Situated on the banks of Kuohe River, the Gangshang site sprawls over 800,000 square meters and approximately half of the area comprises the ruins of a city, according to Shandong Provincial Institute of Cultural Relics and Archaeology.
By January, excavations had been conducted over 1,100 sq m, leading to rammed earth walls and trenches, 31 tombs, seven houses and other traces of human activities. These provide solid study materials on the origin of the early states, says Zhu Chao, an associate researcher at the institute and team leader of the Gangshang excavation.
"Our excavations and studies show that the civilization, which represents the middle and late phases of Dawenkou Culture, is right at the critical juncture of time when states started to form," Zhu says. "The tombs have social grading, which indicates that our ancestors viewed their afterlife as equally important," he adds.
Of the 31 tombs unearthed, there is one 3.3 meters long and 3.2 meters wide, with four bodies. Archaeologists have not been able to confirm the gender of the youngest, but the other three are males. The number and size of jade artifacts buried along with the bodies decline with their age, the obvious evidence of social classification, says Zhu.
Along with 15 jade artifacts, this particular tomb yielded more than 300 pottery items, which account for one-third of the total such relics unearthed at the Gangshang site so far. "Unlike the four-body grave, we did not find burial goods in small tombs. In other words, high status meant more fortune," he adds.
Archaeologists have also found remains of chests that contained these burial goods. These were positioned in different parts of the tombs. Some were close to the head, some near the feet and some placed beside the body. "The chests are key to studying the burial rites held 5,000 years ago," says Zhu.
Among other intriguing relics found at the site are antler hoes, crocodile bone plates and tortoise shell wares.

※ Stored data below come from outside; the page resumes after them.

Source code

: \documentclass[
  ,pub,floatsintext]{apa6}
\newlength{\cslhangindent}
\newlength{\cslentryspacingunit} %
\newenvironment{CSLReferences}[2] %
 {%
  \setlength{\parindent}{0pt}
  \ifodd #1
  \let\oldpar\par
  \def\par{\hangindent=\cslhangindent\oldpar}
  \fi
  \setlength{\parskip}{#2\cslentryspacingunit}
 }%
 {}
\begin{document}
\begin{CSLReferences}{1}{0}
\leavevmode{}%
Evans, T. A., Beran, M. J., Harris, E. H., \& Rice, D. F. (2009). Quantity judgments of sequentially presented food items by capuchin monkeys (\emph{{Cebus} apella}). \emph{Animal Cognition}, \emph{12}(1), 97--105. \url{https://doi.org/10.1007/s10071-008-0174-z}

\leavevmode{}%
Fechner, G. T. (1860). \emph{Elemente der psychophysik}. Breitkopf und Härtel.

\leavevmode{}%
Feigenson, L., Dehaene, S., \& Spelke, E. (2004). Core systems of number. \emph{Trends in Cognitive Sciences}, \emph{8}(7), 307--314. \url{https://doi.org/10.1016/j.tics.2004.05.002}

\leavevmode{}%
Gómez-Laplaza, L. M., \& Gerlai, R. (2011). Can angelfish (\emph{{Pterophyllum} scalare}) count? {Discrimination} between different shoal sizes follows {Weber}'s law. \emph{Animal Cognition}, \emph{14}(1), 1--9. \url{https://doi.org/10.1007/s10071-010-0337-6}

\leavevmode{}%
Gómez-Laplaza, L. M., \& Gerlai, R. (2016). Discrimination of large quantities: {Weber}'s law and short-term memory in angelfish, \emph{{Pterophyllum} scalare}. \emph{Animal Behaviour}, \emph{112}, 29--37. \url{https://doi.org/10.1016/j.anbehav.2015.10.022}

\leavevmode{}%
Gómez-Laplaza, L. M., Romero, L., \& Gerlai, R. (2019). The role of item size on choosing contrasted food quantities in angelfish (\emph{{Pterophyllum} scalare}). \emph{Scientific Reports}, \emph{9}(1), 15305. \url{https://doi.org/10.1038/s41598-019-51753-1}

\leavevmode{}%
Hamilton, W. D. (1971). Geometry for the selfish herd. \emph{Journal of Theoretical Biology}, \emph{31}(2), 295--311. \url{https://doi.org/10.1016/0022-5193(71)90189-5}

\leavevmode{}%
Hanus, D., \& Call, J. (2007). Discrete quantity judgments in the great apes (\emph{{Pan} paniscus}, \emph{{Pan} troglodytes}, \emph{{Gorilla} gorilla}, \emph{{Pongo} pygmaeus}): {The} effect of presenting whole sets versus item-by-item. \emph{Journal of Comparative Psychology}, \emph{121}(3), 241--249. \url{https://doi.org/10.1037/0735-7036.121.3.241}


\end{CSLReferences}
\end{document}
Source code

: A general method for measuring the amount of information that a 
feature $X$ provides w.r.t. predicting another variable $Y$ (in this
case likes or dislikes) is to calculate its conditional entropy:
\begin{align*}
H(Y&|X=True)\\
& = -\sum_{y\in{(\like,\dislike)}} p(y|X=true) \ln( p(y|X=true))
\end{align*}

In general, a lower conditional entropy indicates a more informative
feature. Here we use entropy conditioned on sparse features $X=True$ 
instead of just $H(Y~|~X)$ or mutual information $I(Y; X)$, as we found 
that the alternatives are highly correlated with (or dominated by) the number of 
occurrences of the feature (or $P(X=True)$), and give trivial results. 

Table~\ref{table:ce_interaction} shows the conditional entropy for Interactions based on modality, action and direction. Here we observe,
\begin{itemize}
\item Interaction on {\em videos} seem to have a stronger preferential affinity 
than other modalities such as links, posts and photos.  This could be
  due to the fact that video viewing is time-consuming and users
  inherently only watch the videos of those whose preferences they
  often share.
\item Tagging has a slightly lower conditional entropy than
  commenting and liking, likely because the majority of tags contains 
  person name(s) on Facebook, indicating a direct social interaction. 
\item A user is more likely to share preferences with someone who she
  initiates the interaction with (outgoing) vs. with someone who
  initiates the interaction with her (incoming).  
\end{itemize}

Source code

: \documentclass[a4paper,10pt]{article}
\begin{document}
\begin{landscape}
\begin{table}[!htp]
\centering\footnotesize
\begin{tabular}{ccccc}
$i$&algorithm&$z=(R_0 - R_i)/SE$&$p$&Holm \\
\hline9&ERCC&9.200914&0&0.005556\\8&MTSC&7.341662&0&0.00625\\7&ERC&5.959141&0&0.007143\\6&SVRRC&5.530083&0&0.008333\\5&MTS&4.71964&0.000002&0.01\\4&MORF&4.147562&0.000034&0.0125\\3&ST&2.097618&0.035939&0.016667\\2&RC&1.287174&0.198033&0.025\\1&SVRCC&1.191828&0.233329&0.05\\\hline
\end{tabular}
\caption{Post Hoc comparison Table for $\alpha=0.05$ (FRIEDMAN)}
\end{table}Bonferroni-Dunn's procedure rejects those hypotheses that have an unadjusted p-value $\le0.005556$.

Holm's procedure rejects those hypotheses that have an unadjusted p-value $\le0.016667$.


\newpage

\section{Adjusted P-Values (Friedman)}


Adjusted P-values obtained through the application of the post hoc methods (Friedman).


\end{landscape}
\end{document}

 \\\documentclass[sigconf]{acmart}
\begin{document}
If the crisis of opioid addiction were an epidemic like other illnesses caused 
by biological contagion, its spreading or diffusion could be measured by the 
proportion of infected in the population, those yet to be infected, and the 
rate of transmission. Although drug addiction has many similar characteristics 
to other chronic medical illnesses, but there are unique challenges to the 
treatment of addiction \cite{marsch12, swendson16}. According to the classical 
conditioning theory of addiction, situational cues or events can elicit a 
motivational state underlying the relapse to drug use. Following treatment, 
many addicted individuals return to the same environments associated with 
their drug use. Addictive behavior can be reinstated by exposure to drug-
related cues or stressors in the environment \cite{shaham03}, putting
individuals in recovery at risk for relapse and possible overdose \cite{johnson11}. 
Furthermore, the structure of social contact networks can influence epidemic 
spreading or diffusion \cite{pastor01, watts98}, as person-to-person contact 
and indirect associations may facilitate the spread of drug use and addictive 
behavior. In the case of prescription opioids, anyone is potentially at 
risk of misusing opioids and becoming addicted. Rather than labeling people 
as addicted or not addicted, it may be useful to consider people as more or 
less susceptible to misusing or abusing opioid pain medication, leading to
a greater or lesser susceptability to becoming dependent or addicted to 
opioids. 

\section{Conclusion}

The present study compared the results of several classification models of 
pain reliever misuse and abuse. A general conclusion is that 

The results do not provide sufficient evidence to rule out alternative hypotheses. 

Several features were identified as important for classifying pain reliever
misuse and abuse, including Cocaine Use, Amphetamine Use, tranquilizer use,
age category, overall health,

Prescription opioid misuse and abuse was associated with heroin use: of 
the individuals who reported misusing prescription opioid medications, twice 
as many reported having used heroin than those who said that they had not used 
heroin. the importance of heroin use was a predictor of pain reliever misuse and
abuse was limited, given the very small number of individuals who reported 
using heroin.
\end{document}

Archaeologists have unearthed seven tombs, each housing a man and a woman of approximately the same age. In addition to these, they found three upside-down tripod pottery tombs with remains of unborn babies.
Residential ruins include plinths and holes, where pillars were erected to support houses. "The ruins of a city, high-grade tombs and social classification suggest there was state demarcation in this region 5 millennia ago," Zhu says.
Backed by his team members, he is expanding excavation work. They are not sure what exactly they will find in days to come, but have great expectations. "The ruins and artifacts unearthed until now offer hands-on knowledge about the origin of an early civilization. We can only hope to find more relics that we can further study as we continue digging," he says.